Work instruction: Every line with the string "smiley" in it belongs in your answer, so copy them all from the data.

Collected data entries
◇ ◇ ◇ ◇ ◇ ◇ ◇

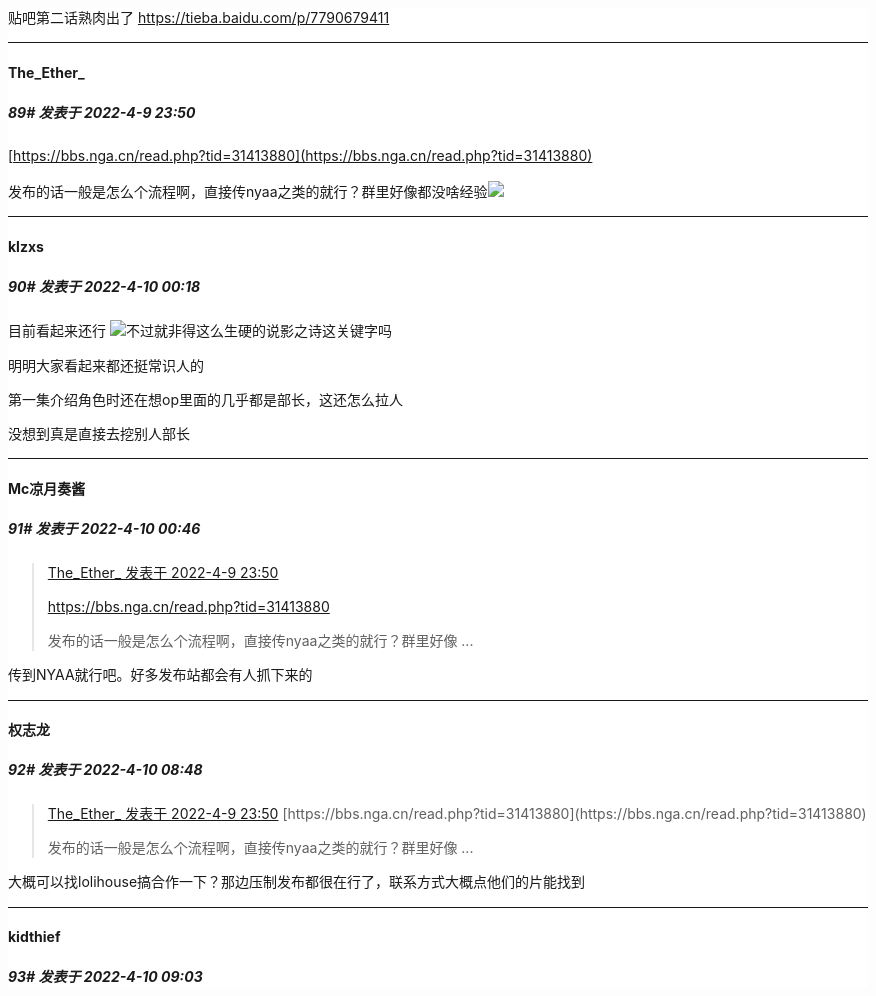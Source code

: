 贴吧第二话熟肉出了
https://tieba.baidu.com/p/7790679411

*****

####  The_Ether_  
##### 89#       发表于 2022-4-9 23:50

[https://bbs.nga.cn/read.php?tid=31413880](https://bbs.nga.cn/read.php?tid=31413880)

发布的话一般是怎么个流程啊，直接传nyaa之类的就行？群里好像都没啥经验<img src="https://static.saraba1st.com/image/smiley/face2017/124.png" referrerpolicy="no-referrer">

*****

####  klzxs  
##### 90#       发表于 2022-4-10 00:18

目前看起来还行
<img src="https://static.saraba1st.com/image/smiley/face2017/068.png" referrerpolicy="no-referrer">不过就非得这么生硬的说影之诗这关键字吗

明明大家看起来都还挺常识人的

第一集介绍角色时还在想op里面的几乎都是部长，这还怎么拉人

没想到真是直接去挖别人部长

*****

####  Mc凉月奏酱  
##### 91#       发表于 2022-4-10 00:46

<blockquote><a href="httphttps://bbs.saraba1st.com/2b/forum.php?mod=redirect&amp;goto=findpost&amp;pid=55383815&amp;ptid=2030410" target="_blank">The_Ether_ 发表于 2022-4-9 23:50</a>

https://bbs.nga.cn/read.php?tid=31413880

发布的话一般是怎么个流程啊，直接传nyaa之类的就行？群里好像 ...</blockquote>

传到NYAA就行吧。好多发布站都会有人抓下来的

*****

####  权志龙  
##### 92#       发表于 2022-4-10 08:48

<blockquote><a href="httphttps://bbs.saraba1st.com/2b/forum.php?mod=redirect&amp;goto=findpost&amp;pid=55383815&amp;ptid=2030410" target="_blank">The_Ether_ 发表于 2022-4-9 23:50</a>
[https://bbs.nga.cn/read.php?tid=31413880](https://bbs.nga.cn/read.php?tid=31413880)

发布的话一般是怎么个流程啊，直接传nyaa之类的就行？群里好像 ...</blockquote>
大概可以找lolihouse搞合作一下？那边压制发布都很在行了，联系方式大概点他们的片能找到

*****

####  kidthief  
##### 93#       发表于 2022-4-10 09:03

◇ ◇ ◇ ◇ ◇ ◇ ◇

Output:
发布的话一般是怎么个流程啊，直接传nyaa之类的就行？群里好像都没啥经验<img src="https://static.saraba1st.com/image/smiley/face2017/124.png" referrerpolicy="no-referrer">
<img src="https://static.saraba1st.com/image/smiley/face2017/068.png" referrerpolicy="no-referrer">不过就非得这么生硬的说影之诗这关键字吗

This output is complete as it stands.